Twas the month before Christmas when the world's central banks decided to pump up the jam:
The world's major central banks made it easier Wednesday for banks to get dollars if they need them, a coordinated move to ease the strains on the global financial system. Stock markets rose sharply on the move.

The European Central Bank, U.S. Federal Reserve, the Bank of England and the central banks of Canada, Japan and Switzerland are all taking part in the operation, which is designed to "enhance their capacity to provide liquidity support to the global financial system."

The European Central Bank said in a statement the central banks were making it cheaper for banks to get U.S. dollar liquidity when they need it, starting next Monday. They are also taking steps to ensure banks can get ready money in any currency if market conditions warrant by establishing a temporary network of reciprocal swap lines.

The ECB said the central banks have agreed to reduce the cost of temporary dollar loans to banks — called liquidity swaps — by a half percentage point. The new, lower rate will be applied to all central bank operations starting on Monday.

Stocks surged following the news. Germany's DAX was trading 4 percent higher as were Dow futures in New York.

The financial system has been showing signs of entering another credit crunch like the one in 2008 as Europe's debt crisis has shown alarming signs of spreading. The possibility that one or more European governments might default on debt have raised fears of a shock to the global financial system that would lead to severe losses for banks and a contraction in lending.

Fears of more financial turmoil in Europe have already left some European banks dependent on central bank loans to fund their daily operations. Other banks are wary of lending to them for fear of not getting paid back.

Such constraints on interbank lending can hurt the wider economy by making less money available to lend to businesses.

Even China reduced its reserve ratio to spur bank loans:

China cut the amount of cash that banks must set aside as reserves for the first time since 2008 as Europe’s debt crisis dims the outlook for exports and growth.

Reserve ratios will decline by 50 basis points effective Dec. 5, the People’s Bank of China said in a statement on its website today. Before the announcement, the level was a record 21.5 percent for the biggest lenders, based on previous PBOC statements.

A government clampdown on property speculation has added to the risk of a deeper slowdown in the economy that contributes the most to global growth.
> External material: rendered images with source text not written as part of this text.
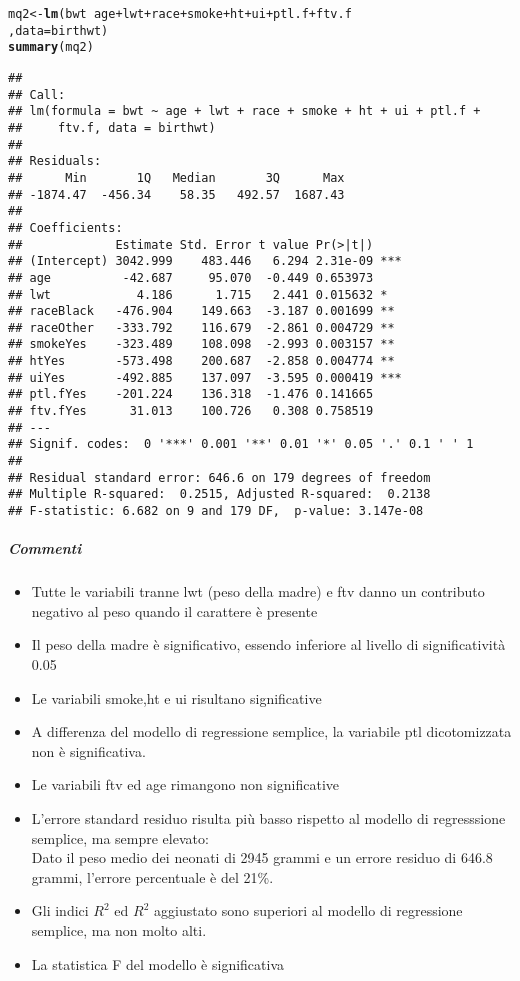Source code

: \documentclass{article}\usepackage[]{graphicx}\usepackage[]{color}
\makeatletter
\newcommand{\hlopt}[1]{\textcolor[rgb]{0,0,0}{#1}}%
\newcommand{\hlstd}[1]{\textcolor[rgb]{0.345,0.345,0.345}{#1}}%
\newcommand{\hlkwb}[1]{\textcolor[rgb]{0.69,0.353,0.396}{#1}}%
\newcommand{\hlkwc}[1]{\textcolor[rgb]{0.333,0.667,0.333}{#1}}%
\newcommand{\hlkwd}[1]{\textcolor[rgb]{0.737,0.353,0.396}{\textbf{#1}}}%
\newenvironment{kframe}{%
 \def\at@end@of@kframe{}%
 \ifinner\ifhmode%
  \def\at@end@of@kframe{\end{minipage}}%
  \begin{minipage}{\columnwidth}%
 \fi\fi%
 \def\FrameCommand##1{\hskip\@totalleftmargin \hskip-\fboxsep
 \colorbox{shadecolor}{##1}\hskip-\fboxsep
     \hskip-\linewidth \hskip-\@totalleftmargin \hskip\columnwidth}%
 \MakeFramed {\advance\hsize-\width
   \@totalleftmargin\z@ \linewidth\hsize
   \@setminipage}}%
 {\par\unskip\endMakeFramed%
 \at@end@of@kframe}
\newenvironment{knitrout}{}{} %
\makeatother
\begin{document}
\begin{knitrout}
\color{fgcolor}\begin{kframe}
\begin{alltt}
\hlstd{mq2} \hlkwb{<-} \hlkwd{lm}\hlstd{(bwt} \hlopt{~} \hlstd{age}\hlopt{+} \hlstd{lwt} \hlopt{+} \hlstd{race} \hlopt{+} \hlstd{smoke} \hlopt{+} \hlstd{ht} \hlopt{+} \hlstd{ui} \hlopt{+} \hlstd{ptl.f} \hlopt{+} \hlstd{ftv.f}
          \hlstd{,}\hlkwc{data}\hlstd{=birthwt)}
\hlkwd{summary}\hlstd{(mq2)}
\end{alltt}
\begin{verbatim}
## 
## Call:
## lm(formula = bwt ~ age + lwt + race + smoke + ht + ui + ptl.f + 
##     ftv.f, data = birthwt)
## 
## Residuals:
##      Min       1Q   Median       3Q      Max 
## -1874.47  -456.34    58.35   492.57  1687.43 
## 
## Coefficients:
##             Estimate Std. Error t value Pr(>|t|)    
## (Intercept) 3042.999    483.446   6.294 2.31e-09 ***
## age          -42.687     95.070  -0.449 0.653973    
## lwt            4.186      1.715   2.441 0.015632 *  
## raceBlack   -476.904    149.663  -3.187 0.001699 ** 
## raceOther   -333.792    116.679  -2.861 0.004729 ** 
## smokeYes    -323.489    108.098  -2.993 0.003157 ** 
## htYes       -573.498    200.687  -2.858 0.004774 ** 
## uiYes       -492.885    137.097  -3.595 0.000419 ***
## ptl.fYes    -201.224    136.318  -1.476 0.141665    
## ftv.fYes      31.013    100.726   0.308 0.758519    
## ---
## Signif. codes:  0 '***' 0.001 '**' 0.01 '*' 0.05 '.' 0.1 ' ' 1
## 
## Residual standard error: 646.6 on 179 degrees of freedom
## Multiple R-squared:  0.2515,	Adjusted R-squared:  0.2138 
## F-statistic: 6.682 on 9 and 179 DF,  p-value: 3.147e-08
\end{verbatim}
\end{kframe}
\end{knitrout}

\subparagraph{Commenti}
\begin{itemize}
\item Tutte le variabili tranne lwt (peso della madre) e ftv danno un contributo negativo al peso quando il carattere è presente
\item Il peso della madre è significativo, essendo inferiore al livello di significatività 0.05
\item Le variabili smoke,ht e ui risultano significative
\item A differenza del modello di regressione semplice, la variabile ptl dicotomizzata non è significativa.
\item Le variabili ftv ed age rimangono non significative
\item L'errore standard residuo risulta più basso rispetto al modello di regresssione semplice, ma sempre elevato: \\Dato il peso medio dei neonati di 2945 grammi e  un errore residuo di 646.8 grammi, l'errore percentuale è del 21\%. 
\item Gli indici $R^2$ ed $R^2$ aggiustato sono superiori al modello di regressione semplice, ma non molto alti.
\item La statistica F del modello è significativa
\end{itemize}
\end{document}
Exports rose by the least in almost two years in October and inflation eased to 5.5 percent, the smallest gain in five months.

“The move will help ease liquidity after previous tightening measures cooled credit growth too much and may have added to the risks of a hard landing for China,” Shen Jianguang, a Hong Kong-based economist at Mizuho Securities Asia Ltd., said before today’s release.

The People’s Bank of China previously allowed reserve ratios to fall by half a percentage point for more than 20 rural credit cooperatives. Those lenders had been subject to elevated requirements for a year as a penalty for failing to meet lending targets.

Premier Wen Jiabao said last month the government will fine-tune economic policies as needed to sustain growth while pledging to maintain curbs on real estate. Economic growth cooled to 9.1 percent in the third quarter from a year earlier, the slowest pace in two years.

How should one read this latest "coordinated" effort of the world's central banks? Easy, it's what I always knew, the power elite dominated by financial oligarchs will do anything and everything to reflate risk assets and inflate their way out of this crisis. They don't really have much of a choice given that fiscal policy is increasingly becoming more restrictive as governments slash spending across the developed world.

Yet another liquidity tsunami has been unleashed on world markets. Things might turn back to normal again and we might get that Christmas rally we were all waiting for. And now that Silvio Berlusconi has reemerged and confirmed he will return to be president of AC Milan, it's "bunga, bunga" party time. Pump up the jam, la dolce beta coming right up.